I have a string in Bash which may or may not start with any number of leading spaces, e.g.
" foo bar baz"
" foo bar baz"
"foo bar baz"
I want to delete the first instance of "foo" from the string, and any leading spaces (there may not be any).
Following the advice from this question, I have tried the following:
str=" foo bar baz"
regex="[[:space:]]*foo"
echo "${str#$regex}"
echo "${str#[[:space:]]*foo}"
If str has one or more leading spaces, then it will return the result I want, which is _bar baz (underscore = leading space). If the string has no leading spaces, it won't do anything and will return foo bar baz. Both 'echoes' return the same results here.

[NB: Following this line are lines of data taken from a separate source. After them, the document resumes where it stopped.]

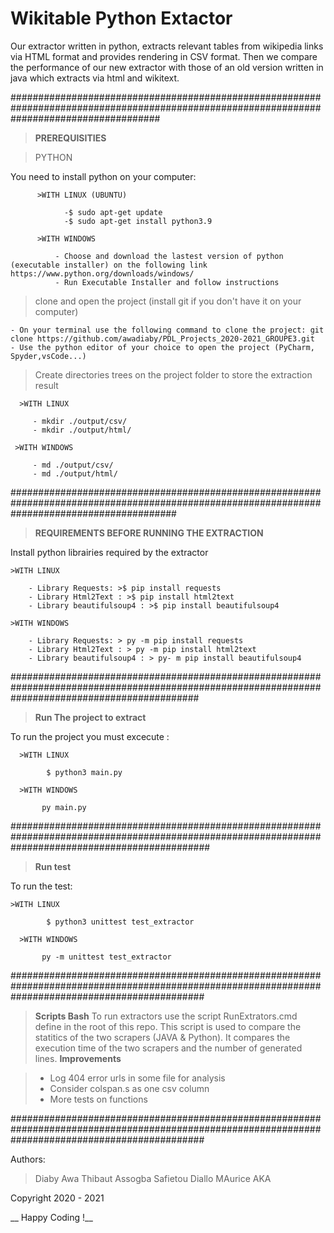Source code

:# Wikitable Python Extactor

Our extractor written in python, extracts relevant tables from wikipedia links via HTML format and provides rendering in CSV format.
Then we compare the performance of our new extractor with those of an old version written in java which extracts via html and wikitext.

###########################################################################################################################################

>__PREREQUISITIES__

> PYTHON 

You need to install python on your computer:

          >WITH LINUX (UBUNTU)
          
                -$ sudo apt-get update
                -$ sudo apt-get install python3.9
                
          >WITH WINDOWS

              - Choose and download the lastest version of python (executable installer) on the following link https://www.python.org/downloads/windows/
              - Run Executable Installer and follow instructions
  
> clone and open the project (install git if you don't have it on your computer)

    - On your terminal use the following command to clone the project: git clone https://github.com/awadiaby/PDL_Projects_2020-2021_GROUPE3.git
    - Use the python editor of your choice to open the project (PyCharm, Spyder,vsCode...)

> Create directories trees on the project folder to store the extraction result

      >WITH LINUX
      
         - mkdir ./output/csv/
         - mkdir ./output/html/

     >WITH WINDOWS

         - md ./output/csv/
         - md ./output/html/

##############################################################################################################################################

>__REQUIREMENTS BEFORE RUNNING THE EXTRACTION__

Install python librairies required by the extractor

    >WITH LINUX
    
        - Library Requests: >$ pip install requests
        - Library Html2Text : >$ pip install html2text
        - Library beautifulsoup4 : >$ pip install beautifulsoup4

    >WITH WINDOWS
    
        - Library Requests: > py -m pip install requests
        - Library Html2Text : > py -m pip install html2text
        - Library beautifulsoup4 : > py- m pip install beautifulsoup4


##################################################################################################################################################

>__Run The project to extract__

To run the project you must excecute :

      >WITH LINUX
      
            $ python3 main.py

      >WITH WINDOWS
      
           py main.py

####################################################################################################################################################
> __Run test__

  To run the test:
  
    >WITH LINUX
      
            $ python3 unittest test_extractor

      >WITH WINDOWS
      
           py -m unittest test_extractor

###################################################################################################################################################
>__Scripts Bash__
>To run extractors use the script RunExtrators.cmd define in the root of this repo.
This script is used to compare the statitics of the two scrapers (JAVA & Python). 
It compares the execution time of the two scrapers and the number of generated lines.
>__Improvements__

>- Log 404 error urls in some file for analysis
>- Consider colspan.s as one csv column
>- More tests on functions

###################################################################################################################################################

Authors: 

  > Diaby Awa
  > Thibaut Assogba
  > Safietou Diallo
  > MAurice AKA
  
Copyright 2020 - 2021

__ Happy Coding !__
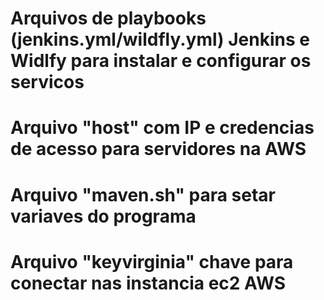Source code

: # Arquivos de playbooks (jenkins.yml/wildfly.yml) Jenkins e Widlfy para instalar e configurar os servicos

# Arquivo "host" com IP e credencias de acesso para servidores na AWS

# Arquivo "maven.sh" para setar variaves do programa

# Arquivo "keyvirginia" chave para conectar nas instancia ec2 AWS
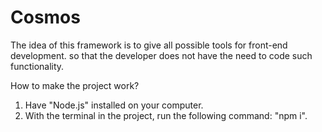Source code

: # Cosmos
The idea of this framework is to give all possible tools for front-end development. so that the developer does not have the need to code such functionality.

How to make the project work?
1. Have "Node.js" installed on your computer.
2. With the terminal in the project, run the following command: "npm i".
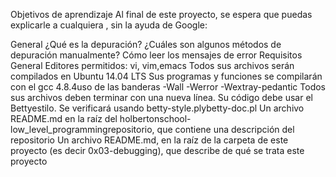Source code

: Objetivos de aprendizaje
Al final de este proyecto, se espera que puedas explicarle a cualquiera , sin la ayuda de Google:

General
¿Qué es la depuración?
¿Cuáles son algunos métodos de depuración manualmente?
Cómo leer los mensajes de error
Requisitos
General
Editores permitidos: vi, vim,emacs
Todos sus archivos serán compilados en Ubuntu 14.04 LTS
Sus programas y funciones se compilarán con el gcc 4.8.4uso de las banderas -Wall -Werror -Wextray-pedantic
Todos sus archivos deben terminar con una nueva línea.
Su código debe usar el Bettyestilo. Se verificará usando betty-style.plybetty-doc.pl
Un archivo README.md en la raíz del holbertonschool-low_level_programmingrepositorio, que contiene una descripción del repositorio
Un archivo README.md, en la raíz de la carpeta de este proyecto (es decir 0x03-debugging), que describe de qué se trata este proyecto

My understanding is that using * after [[:space:]] should match zero or more instances of [[:space:]], not one or more. What am I missing or doing wrong here?
EDITS
@Raman - I've tried the following, and they also don't work:
echo "${str#[[:space:]]?foo}"
echo "${str#?([[:space:]])foo}"
echo "${str#*([[:space:]])foo}"
All three solutions will not delete 'foo' whether or not there is a trailing space. The only solution that kind of works is the one I posted with the asterisk - it will delete 'foo' when there is a trailing space, but not when there isn't.
The best thing to do is to use parameter expansions (with extended globs) as follows:
# Make sure extglob is enabled
shopt -s extglob
str=" foo bar baz"
echo "${str##*([[:space:]])}"
This uses the extended glob *([[:space:]]), and the ## parameter expansion (greedy match).
Edit. Since your pattern has the suffix foo, you don't need to use greedy match:
echo "${str#*([[:space:]])foo}"
is enough.
Note. you can put foo in a variable too, but just be careful, you'll have to quote it:
pattern=foo
echo "${str#*([[:space:]])"$pattern"}"
will work. You have to quote it in case the expansion of pattern contains glob characters. For example when pattern="foo[1]".